◆ Problem to work on: With pictures left out, set down every record word for word.

=== Provided material ===

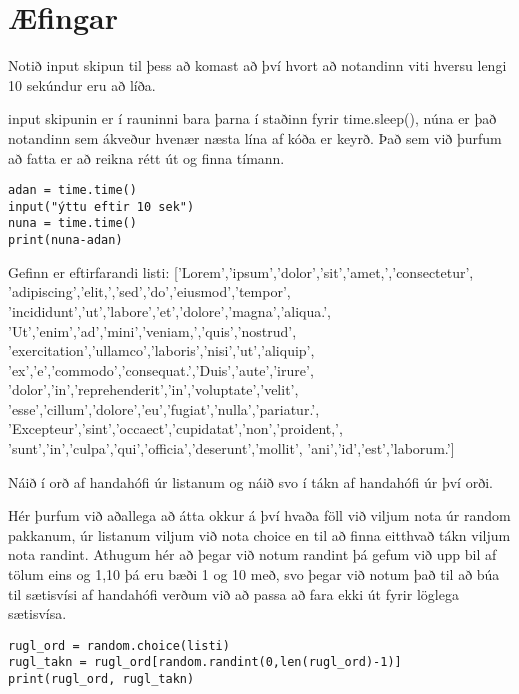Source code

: \newpage
\section{Æfingar}

\begin{exercise}\label{imp1}
Notið input skipun til þess að komast að því hvort að notandinn viti hversu lengi 10 sekúndur eru að líða. 
\end{exercise}
\begin{Answer}[ref={imp1}]
input skipunin er í rauninni bara þarna í staðinn fyrir time.sleep(), núna er það notandinn sem ákveður hvenær næsta lína af kóða er keyrð.
Það sem við þurfum að fatta er að reikna rétt út og finna tímann.
	\begin{lstlisting}
adan = time.time()
input("ýttu eftir 10 sek")
nuna = time.time()
print(nuna-adan)\end{lstlisting}
\end{Answer}


\begin{exercise}\label{imp2}
Gefinn er eftirfarandi listi: 
['Lorem','ipsum','dolor','sit','amet,','consectetur',
'adipiscing','elit,','sed','do','eiusmod','tempor',
'incididunt','ut','labore','et','dolore','magna','aliqua.',
'Ut','enim','ad','mini','veniam,','quis','nostrud',
'exercitation','ullamco','laboris','nisi','ut','aliquip',
'ex','e','commodo','consequat.','Duis','aute','irure',
'dolor','in','reprehenderit','in','voluptate','velit',
'esse','cillum','dolore','eu','fugiat','nulla','pariatur.',
'Excepteur','sint','occaect','cupidatat','non','proident,',
'sunt','in','culpa','qui','officia','deserunt','mollit',
'ani','id','est','laborum.']

Náið í orð af handahófi úr listanum og náið svo í tákn af handahófi úr því orði.
\end{exercise}
\begin{Answer}[ref={imp2}]
Hér þurfum við aðallega að átta okkur á því hvaða föll við viljum nota úr random pakkanum, úr listanum viljum við nota choice en til að finna eitthvað tákn viljum nota randint.
Athugum hér að þegar við notum randint þá gefum við upp bil af tölum eins og 1,10 þá eru bæði 1 og 10 með, svo þegar við notum það til að búa til sætisvísi af handahófi verðum við að passa að fara ekki út fyrir löglega sætisvísa.
	\begin{lstlisting}
rugl_ord = random.choice(listi)
rugl_takn = rugl_ord[random.randint(0,len(rugl_ord)-1)]
print(rugl_ord, rugl_takn)\end{lstlisting}
\end{Answer}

===

◆ Exercise solution:
Source code

: \newpage
\section{Æfingar}

\begin{exercise}\label{imp1}
Notið input skipun til þess að komast að því hvort að notandinn viti hversu lengi 10 sekúndur eru að líða. 
\end{exercise}
\begin{Answer}[ref={imp1}]
input skipunin er í rauninni bara þarna í staðinn fyrir time.sleep(), núna er það notandinn sem ákveður hvenær næsta lína af kóða er keyrð.
Það sem við þurfum að fatta er að reikna rétt út og finna tímann.
	\begin{lstlisting}
adan = time.time()
input("ýttu eftir 10 sek")
nuna = time.time()
print(nuna-adan)\end{lstlisting}
\end{Answer}


\begin{exercise}\label{imp2}
Gefinn er eftirfarandi listi: 
['Lorem','ipsum','dolor','sit','amet,','consectetur',
'adipiscing','elit,','sed','do','eiusmod','tempor',
'incididunt','ut','labore','et','dolore','magna','aliqua.',
'Ut','enim','ad','mini','veniam,','quis','nostrud',
'exercitation','ullamco','laboris','nisi','ut','aliquip',
'ex','e','commodo','consequat.','Duis','aute','irure',
'dolor','in','reprehenderit','in','voluptate','velit',
'esse','cillum','dolore','eu','fugiat','nulla','pariatur.',
'Excepteur','sint','occaect','cupidatat','non','proident,',
'sunt','in','culpa','qui','officia','deserunt','mollit',
'ani','id','est','laborum.']

Náið í orð af handahófi úr listanum og náið svo í tákn af handahófi úr því orði.
\end{exercise}
\begin{Answer}[ref={imp2}]
Hér þurfum við aðallega að átta okkur á því hvaða föll við viljum nota úr random pakkanum, úr listanum viljum við nota choice en til að finna eitthvað tákn viljum nota randint.
Athugum hér að þegar við notum randint þá gefum við upp bil af tölum eins og 1,10 þá eru bæði 1 og 10 með, svo þegar við notum það til að búa til sætisvísi af handahófi verðum við að passa að fara ekki út fyrir löglega sætisvísa.
	\begin{lstlisting}
rugl_ord = random.choice(listi)
rugl_takn = rugl_ord[random.randint(0,len(rugl_ord)-1)]
print(rugl_ord, rugl_takn)\end{lstlisting}
\end{Answer}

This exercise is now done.